__EXERCISE BRIEF__
Identify each line in the records below that contains the word "automatically", and copy it.

__DATA EXTRACTS__
┌──

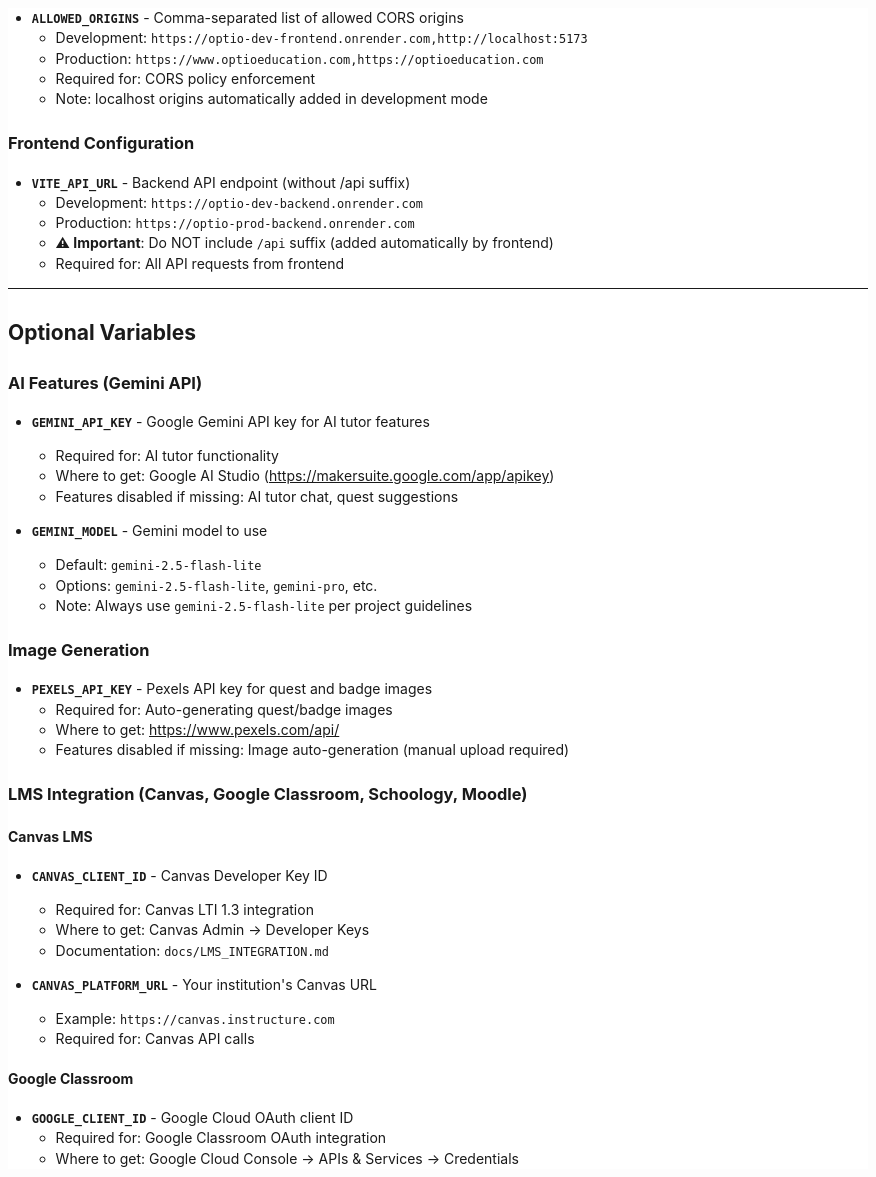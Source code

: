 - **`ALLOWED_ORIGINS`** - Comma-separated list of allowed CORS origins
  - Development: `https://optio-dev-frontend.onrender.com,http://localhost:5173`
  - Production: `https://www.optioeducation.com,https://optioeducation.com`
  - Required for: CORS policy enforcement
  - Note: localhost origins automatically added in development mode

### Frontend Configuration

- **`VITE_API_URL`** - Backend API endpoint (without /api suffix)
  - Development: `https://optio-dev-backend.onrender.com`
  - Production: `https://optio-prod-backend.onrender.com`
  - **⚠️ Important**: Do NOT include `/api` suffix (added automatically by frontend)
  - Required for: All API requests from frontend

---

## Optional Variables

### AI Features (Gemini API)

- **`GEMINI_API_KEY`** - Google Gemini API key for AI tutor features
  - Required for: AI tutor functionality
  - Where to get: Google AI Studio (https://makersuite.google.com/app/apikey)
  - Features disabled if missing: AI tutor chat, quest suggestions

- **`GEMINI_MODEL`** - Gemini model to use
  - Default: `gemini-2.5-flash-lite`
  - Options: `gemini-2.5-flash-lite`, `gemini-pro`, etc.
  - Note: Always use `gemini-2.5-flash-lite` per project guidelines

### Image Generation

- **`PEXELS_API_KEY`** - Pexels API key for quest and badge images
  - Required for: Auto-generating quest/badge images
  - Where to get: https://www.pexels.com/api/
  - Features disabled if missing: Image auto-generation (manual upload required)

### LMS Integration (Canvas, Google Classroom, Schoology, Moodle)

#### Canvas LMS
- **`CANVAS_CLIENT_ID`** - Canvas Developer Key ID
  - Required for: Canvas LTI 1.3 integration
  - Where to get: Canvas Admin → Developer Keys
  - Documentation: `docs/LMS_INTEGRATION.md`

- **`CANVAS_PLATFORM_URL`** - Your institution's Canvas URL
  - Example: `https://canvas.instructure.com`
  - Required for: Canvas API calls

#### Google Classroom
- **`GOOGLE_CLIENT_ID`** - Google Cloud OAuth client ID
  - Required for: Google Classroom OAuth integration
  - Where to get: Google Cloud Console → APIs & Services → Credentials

└──

__PROBLEM SOLUTION__
  - Note: localhost origins automatically added in development mode
  - **⚠️ Important**: Do NOT include `/api` suffix (added automatically by frontend)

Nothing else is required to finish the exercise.